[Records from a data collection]
· · · · ·

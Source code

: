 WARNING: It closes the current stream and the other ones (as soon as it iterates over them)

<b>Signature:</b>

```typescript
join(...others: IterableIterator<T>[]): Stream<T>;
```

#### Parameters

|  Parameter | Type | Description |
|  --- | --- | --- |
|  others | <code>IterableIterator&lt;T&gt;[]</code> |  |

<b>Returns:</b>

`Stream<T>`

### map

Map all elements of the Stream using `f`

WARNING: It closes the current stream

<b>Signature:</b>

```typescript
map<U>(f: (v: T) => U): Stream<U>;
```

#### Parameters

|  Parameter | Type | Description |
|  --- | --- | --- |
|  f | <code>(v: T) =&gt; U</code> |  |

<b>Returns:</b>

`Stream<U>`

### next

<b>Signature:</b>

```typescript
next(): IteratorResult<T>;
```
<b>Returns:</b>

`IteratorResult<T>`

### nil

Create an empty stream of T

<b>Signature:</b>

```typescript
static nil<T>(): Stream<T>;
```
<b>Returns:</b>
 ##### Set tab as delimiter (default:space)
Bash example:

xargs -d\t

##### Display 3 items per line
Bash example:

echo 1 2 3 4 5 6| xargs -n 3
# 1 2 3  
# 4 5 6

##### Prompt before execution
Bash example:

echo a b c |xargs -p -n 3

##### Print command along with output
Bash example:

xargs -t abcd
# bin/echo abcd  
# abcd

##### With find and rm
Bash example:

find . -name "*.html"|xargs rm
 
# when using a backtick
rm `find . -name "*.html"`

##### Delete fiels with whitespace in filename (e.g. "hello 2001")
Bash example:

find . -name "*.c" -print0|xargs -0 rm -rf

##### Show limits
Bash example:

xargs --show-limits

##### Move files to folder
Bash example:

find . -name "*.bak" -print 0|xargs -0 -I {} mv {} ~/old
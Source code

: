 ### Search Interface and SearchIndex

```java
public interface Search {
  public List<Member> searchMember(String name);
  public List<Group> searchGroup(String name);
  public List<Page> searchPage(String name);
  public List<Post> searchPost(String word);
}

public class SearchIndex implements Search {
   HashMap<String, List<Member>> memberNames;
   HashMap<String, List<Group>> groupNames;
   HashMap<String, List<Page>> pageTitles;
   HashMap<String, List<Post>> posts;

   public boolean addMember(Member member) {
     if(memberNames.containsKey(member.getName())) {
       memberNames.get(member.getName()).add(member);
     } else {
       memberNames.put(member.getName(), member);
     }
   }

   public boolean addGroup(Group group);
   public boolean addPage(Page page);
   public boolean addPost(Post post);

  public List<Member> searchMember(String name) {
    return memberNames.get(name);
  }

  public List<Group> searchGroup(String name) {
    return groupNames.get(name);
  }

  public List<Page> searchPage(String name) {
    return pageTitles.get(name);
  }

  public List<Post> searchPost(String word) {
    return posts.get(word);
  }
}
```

· · · · ·

▸ **TASK DETAILS**: All lines of the data above must be repeated exactly.

▸ **EXERCISE SOLUTION**:
Source code

: WARNING: It closes the current stream and the other ones (as soon as it iterates over them)

<b>Signature:</b>

```typescript
join(...others: IterableIterator<T>[]): Stream<T>;
```

#### Parameters

|  Parameter | Type | Description |
|  --- | --- | --- |
|  others | <code>IterableIterator&lt;T&gt;[]</code> |  |

<b>Returns:</b>

`Stream<T>`

### map

Map all elements of the Stream using `f`

WARNING: It closes the current stream

<b>Signature:</b>

```typescript
map<U>(f: (v: T) => U): Stream<U>;
```

#### Parameters

|  Parameter | Type | Description |
|  --- | --- | --- |
|  f | <code>(v: T) =&gt; U</code> |  |

<b>Returns:</b>

`Stream<U>`

### next

<b>Signature:</b>

```typescript
next(): IteratorResult<T>;
```
<b>Returns:</b>

`IteratorResult<T>`

### nil

Create an empty stream of T

<b>Signature:</b>

```typescript
static nil<T>(): Stream<T>;
```
<b>Returns:</b>
 ##### Set tab as delimiter (default:space)
Bash example:

xargs -d\t

##### Display 3 items per line
Bash example:

echo 1 2 3 4 5 6| xargs -n 3
# 1 2 3  
# 4 5 6

##### Prompt before execution
Bash example:

echo a b c |xargs -p -n 3

##### Print command along with output
Bash example:

xargs -t abcd
# bin/echo abcd  
# abcd

##### With find and rm
Bash example:

find . -name "*.html"|xargs rm
 
# when using a backtick
rm `find . -name "*.html"`

##### Delete fiels with whitespace in filename (e.g. "hello 2001")
Bash example:

find . -name "*.c" -print0|xargs -0 rm -rf

##### Show limits
Bash example:

xargs --show-limits

##### Move files to folder
Bash example:

find . -name "*.bak" -print 0|xargs -0 -I {} mv {} ~/old
Source code

: ### Search Interface and SearchIndex

```java
public interface Search {
  public List<Member> searchMember(String name);
  public List<Group> searchGroup(String name);
  public List<Page> searchPage(String name);
  public List<Post> searchPost(String word);
}

public class SearchIndex implements Search {
   HashMap<String, List<Member>> memberNames;
   HashMap<String, List<Group>> groupNames;
   HashMap<String, List<Page>> pageTitles;
   HashMap<String, List<Post>> posts;

   public boolean addMember(Member member) {
     if(memberNames.containsKey(member.getName())) {
       memberNames.get(member.getName()).add(member);
     } else {
       memberNames.put(member.getName(), member);
     }
   }

   public boolean addGroup(Group group);
   public boolean addPage(Page page);
   public boolean addPost(Post post);

  public List<Member> searchMember(String name) {
    return memberNames.get(name);
  }

  public List<Group> searchGroup(String name) {
    return groupNames.get(name);
  }

  public List<Page> searchPage(String name) {
    return pageTitles.get(name);
  }

  public List<Post> searchPost(String word) {
    return posts.get(word);
  }
}
```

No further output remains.